◆ Work instruction ◆
If a line includes the word "reports", it belongs in the count; state the total for the data below and add nothing.

==========

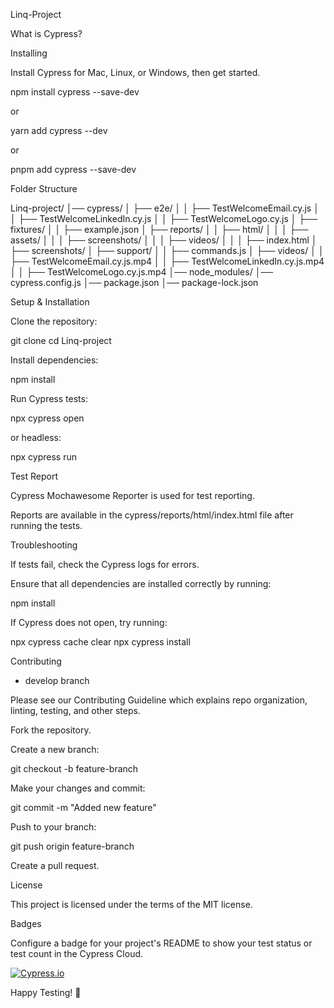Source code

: Linq-Project



What is Cypress?

Installing



Install Cypress for Mac, Linux, or Windows, then get started.

npm install cypress --save-dev

or

yarn add cypress --dev

or

pnpm add cypress --save-dev



Folder Structure

Linq-project/
│── cypress/
│   ├── e2e/
│   │   ├── TestWelcomeEmail.cy.js
│   │   ├── TestWelcomeLinkedIn.cy.js
│   │   ├── TestWelcomeLogo.cy.js
│   ├── fixtures/
│   │   ├── example.json
│   ├── reports/
│   │   ├── html/
│   │   │   ├── assets/
│   │   │   ├── screenshots/
│   │   │   ├── videos/
│   │   │   ├── index.html
│   ├── screenshots/
│   ├── support/
│   │   ├── commands.js
│   ├── videos/
│   │   ├── TestWelcomeEmail.cy.js.mp4
│   │   ├── TestWelcomeLinkedIn.cy.js.mp4
│   │   ├── TestWelcomeLogo.cy.js.mp4
│── node_modules/
│── cypress.config.js
│── package.json
│── package-lock.json

Setup & Installation

Clone the repository:

git clone <repository-url>
cd Linq-project

Install dependencies:

npm install

Run Cypress tests:

npx cypress open

or headless:

npx cypress run

Test Report

Cypress Mochawesome Reporter is used for test reporting.

Reports are available in the cypress/reports/html/index.html file after running the tests.

Troubleshooting

If tests fail, check the Cypress logs for errors.

Ensure that all dependencies are installed correctly by running:

npm install

If Cypress does not open, try running:

npx cypress cache clear
npx cypress install

Contributing


 -  develop branch

Please see our Contributing Guideline which explains repo organization, linting, testing, and other steps.

Fork the repository.

Create a new branch:

git checkout -b feature-branch

Make your changes and commit:

git commit -m "Added new feature"

Push to your branch:

git push origin feature-branch

Create a pull request.

License



This project is licensed under the terms of the MIT license.

Badges

Configure a badge for your project's README to show your test status or test count in the Cypress Cloud.



[![Cypress.io](https://img.shields.io/badge/tested%20with-Cypress-04C38E.svg)](https://www.cypress.io/)

Happy Testing! 🚀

==========

◆ Solution for this exercise ◆
2